The researchers said more studies would have to be done to determine patterns and whether there were any commonalities with the brands that tested above the standard.

“We are just a little cautious in the interpretation,” Gerstenberger said. “There needs to be a larger scale study that looks at the actual product going into the bottles.”

Pregnant women and children under 6 years old are two populations that should be especially wary of lead contamination. Lead exposure can affect nearly every system in the body, and, because lead exposure often occurs with no obvious symptoms, it frequently goes unrecognized.

“The problem with lead and lead poisoning is that it is a chronic type of problem,” Gerstenberger said. “It’s not like other things where you get exposed and right away get sick. It’s small doses over time that build up. So, it’s not necessarily that hot sauce is going to poison you or anything like that, but it can contribute to your total burden.”

The researchers believe lead contamination in the hot sauces comes from the peppers and salt. Peppers can be contaminated by lead in the soil. Contamination also could come from the use of mined salt. Washing peppers before processing and substituting sea salt for mined salt could significantly reduce lead levels, the UNLV scientists said.

Berger Ritchie and Gerstenberger also tested a hot sauce to determine whether the packaging was leaching lead into the sauce but found no change in the lead levels over time. However, some of the packaging materials did exceed the FDA recommended levels for lead.

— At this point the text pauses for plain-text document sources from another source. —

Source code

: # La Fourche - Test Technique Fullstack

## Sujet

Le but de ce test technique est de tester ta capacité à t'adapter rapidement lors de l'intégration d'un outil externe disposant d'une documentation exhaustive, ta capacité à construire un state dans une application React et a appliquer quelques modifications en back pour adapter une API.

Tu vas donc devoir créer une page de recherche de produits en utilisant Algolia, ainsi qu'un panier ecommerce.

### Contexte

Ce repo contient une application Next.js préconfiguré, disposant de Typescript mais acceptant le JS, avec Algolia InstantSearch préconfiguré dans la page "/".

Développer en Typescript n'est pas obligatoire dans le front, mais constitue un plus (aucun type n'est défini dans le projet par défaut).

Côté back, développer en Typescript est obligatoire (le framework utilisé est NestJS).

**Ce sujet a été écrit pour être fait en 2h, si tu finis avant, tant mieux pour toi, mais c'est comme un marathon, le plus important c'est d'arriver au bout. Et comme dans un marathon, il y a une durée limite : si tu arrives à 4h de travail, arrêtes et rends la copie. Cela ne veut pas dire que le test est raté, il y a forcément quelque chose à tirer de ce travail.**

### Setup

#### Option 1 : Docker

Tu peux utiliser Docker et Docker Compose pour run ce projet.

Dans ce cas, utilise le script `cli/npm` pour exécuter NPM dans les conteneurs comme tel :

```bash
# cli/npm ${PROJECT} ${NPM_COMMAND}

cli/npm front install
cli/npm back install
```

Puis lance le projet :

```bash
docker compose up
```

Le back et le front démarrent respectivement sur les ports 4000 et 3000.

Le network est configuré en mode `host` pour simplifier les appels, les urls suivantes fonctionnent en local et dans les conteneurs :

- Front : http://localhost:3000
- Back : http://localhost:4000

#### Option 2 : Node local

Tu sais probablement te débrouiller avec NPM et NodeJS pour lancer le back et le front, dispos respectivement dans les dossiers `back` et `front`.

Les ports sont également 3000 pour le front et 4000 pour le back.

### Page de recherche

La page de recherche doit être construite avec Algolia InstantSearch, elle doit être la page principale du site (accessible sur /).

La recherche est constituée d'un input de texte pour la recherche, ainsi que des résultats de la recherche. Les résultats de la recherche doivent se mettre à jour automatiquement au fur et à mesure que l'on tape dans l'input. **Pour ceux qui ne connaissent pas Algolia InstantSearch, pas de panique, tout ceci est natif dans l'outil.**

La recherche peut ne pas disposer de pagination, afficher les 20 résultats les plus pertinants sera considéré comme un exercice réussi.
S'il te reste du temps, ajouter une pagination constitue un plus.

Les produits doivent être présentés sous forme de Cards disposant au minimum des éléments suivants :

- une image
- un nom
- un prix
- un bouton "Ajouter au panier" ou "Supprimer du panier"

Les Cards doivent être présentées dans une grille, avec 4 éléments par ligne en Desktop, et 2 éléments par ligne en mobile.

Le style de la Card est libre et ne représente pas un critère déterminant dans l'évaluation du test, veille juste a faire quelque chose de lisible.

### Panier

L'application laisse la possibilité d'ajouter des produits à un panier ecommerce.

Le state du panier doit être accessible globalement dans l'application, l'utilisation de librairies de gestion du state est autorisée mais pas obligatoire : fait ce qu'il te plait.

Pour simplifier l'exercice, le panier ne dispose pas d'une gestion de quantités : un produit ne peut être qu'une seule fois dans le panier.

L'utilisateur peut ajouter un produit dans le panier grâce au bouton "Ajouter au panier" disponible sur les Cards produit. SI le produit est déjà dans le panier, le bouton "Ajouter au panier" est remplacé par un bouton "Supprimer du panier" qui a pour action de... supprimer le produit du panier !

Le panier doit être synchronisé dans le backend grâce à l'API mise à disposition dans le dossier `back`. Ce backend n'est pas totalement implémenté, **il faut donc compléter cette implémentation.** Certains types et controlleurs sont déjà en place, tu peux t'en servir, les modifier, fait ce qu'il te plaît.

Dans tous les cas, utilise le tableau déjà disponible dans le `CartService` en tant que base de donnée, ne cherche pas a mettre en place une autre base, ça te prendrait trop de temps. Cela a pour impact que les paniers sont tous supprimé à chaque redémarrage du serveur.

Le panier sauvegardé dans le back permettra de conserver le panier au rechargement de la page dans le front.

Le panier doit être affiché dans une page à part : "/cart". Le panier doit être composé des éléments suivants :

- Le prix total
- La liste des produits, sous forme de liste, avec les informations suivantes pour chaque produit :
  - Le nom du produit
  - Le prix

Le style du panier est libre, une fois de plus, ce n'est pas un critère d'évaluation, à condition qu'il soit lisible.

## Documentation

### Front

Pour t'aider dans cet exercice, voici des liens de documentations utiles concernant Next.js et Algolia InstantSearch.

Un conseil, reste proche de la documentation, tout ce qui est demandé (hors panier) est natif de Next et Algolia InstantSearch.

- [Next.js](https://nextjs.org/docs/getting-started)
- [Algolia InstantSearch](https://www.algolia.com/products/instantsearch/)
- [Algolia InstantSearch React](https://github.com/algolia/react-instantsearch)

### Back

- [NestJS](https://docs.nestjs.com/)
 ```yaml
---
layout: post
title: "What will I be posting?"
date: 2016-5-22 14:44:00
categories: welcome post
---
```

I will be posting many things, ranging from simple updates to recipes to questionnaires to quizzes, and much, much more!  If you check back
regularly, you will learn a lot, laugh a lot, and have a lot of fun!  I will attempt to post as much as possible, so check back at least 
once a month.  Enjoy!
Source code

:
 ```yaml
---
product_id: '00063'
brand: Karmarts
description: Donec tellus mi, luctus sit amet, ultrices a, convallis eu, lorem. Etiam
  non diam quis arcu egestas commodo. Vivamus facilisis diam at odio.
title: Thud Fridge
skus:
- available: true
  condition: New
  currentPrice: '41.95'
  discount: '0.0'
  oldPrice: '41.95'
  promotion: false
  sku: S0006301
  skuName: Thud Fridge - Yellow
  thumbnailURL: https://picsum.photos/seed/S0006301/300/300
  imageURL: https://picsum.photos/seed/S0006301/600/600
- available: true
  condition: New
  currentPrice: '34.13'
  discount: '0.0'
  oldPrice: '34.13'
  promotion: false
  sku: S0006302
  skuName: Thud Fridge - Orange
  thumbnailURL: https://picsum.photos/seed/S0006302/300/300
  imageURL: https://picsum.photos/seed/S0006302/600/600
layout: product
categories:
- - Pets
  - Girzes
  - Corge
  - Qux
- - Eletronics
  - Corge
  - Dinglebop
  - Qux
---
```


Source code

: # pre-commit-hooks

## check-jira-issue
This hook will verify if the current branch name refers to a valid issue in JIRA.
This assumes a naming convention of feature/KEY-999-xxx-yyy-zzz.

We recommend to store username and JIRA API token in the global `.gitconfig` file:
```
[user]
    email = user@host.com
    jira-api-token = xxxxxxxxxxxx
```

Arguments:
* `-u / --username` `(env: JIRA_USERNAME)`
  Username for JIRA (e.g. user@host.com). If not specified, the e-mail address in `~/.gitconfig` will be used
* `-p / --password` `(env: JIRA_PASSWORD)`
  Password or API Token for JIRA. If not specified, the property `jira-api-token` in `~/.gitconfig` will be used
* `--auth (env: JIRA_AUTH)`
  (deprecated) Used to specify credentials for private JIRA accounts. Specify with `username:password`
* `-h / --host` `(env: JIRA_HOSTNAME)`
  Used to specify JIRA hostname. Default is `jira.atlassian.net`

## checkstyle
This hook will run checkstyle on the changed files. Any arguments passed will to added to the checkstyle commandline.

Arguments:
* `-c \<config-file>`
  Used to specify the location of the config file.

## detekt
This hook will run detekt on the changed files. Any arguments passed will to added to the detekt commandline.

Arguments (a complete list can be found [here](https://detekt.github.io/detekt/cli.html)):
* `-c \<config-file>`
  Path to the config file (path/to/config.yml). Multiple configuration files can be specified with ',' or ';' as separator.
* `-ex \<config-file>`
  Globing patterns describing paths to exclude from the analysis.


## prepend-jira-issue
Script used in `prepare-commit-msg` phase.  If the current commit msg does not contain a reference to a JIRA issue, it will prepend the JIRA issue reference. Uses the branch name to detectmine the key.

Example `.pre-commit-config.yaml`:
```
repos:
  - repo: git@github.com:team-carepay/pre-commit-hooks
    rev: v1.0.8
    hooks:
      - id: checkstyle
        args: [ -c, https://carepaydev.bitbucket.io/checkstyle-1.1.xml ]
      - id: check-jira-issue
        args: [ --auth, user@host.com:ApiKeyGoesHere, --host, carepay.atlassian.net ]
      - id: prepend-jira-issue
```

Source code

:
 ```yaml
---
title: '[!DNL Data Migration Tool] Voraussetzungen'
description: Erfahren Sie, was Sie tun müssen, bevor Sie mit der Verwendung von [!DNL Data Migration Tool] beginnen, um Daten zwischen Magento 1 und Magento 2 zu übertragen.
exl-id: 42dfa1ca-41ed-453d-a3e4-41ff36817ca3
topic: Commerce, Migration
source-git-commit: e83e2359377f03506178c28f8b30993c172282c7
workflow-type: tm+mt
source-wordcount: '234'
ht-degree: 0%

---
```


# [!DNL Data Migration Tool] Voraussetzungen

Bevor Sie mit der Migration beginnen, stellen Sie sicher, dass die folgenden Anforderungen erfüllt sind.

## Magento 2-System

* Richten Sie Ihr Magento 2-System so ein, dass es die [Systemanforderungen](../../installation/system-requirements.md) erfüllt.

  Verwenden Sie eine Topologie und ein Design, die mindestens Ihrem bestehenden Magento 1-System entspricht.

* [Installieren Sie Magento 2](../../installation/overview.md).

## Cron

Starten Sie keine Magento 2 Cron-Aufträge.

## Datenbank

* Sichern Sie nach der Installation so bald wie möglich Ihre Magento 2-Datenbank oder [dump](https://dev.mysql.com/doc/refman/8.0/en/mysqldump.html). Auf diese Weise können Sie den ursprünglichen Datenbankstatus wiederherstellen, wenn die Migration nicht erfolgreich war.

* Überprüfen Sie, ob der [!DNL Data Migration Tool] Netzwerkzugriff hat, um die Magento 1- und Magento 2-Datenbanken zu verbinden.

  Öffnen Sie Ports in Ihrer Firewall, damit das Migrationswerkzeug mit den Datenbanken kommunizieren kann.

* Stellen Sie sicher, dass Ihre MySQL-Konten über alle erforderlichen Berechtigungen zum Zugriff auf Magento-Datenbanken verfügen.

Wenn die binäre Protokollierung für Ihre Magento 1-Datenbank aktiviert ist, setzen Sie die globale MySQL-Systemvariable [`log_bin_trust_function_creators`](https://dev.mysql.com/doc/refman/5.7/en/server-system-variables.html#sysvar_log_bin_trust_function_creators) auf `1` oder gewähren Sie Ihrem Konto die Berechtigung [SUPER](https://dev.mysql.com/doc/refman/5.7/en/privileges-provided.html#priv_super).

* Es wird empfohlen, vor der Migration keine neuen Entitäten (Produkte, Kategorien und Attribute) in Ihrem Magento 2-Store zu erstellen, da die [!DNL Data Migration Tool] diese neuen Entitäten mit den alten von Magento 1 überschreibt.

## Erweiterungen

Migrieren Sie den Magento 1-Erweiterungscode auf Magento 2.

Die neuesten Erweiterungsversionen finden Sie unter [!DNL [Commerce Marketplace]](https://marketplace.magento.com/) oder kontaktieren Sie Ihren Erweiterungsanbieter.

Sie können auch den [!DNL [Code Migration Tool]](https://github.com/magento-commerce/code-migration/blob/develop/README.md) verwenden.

The researchers are advocating for more studies and better oversight, including more rigorous screening and specific standard for hot sauce and other condiments.

The United States Department of Agriculture maintains standards for condiment acidity levels in order to be classified as hot, extra hot, green, chipotle, habanero and garlic. In a possible sign that greater oversight is needed, more than half of the sauces tested were not compliant with USDA pH guidelines.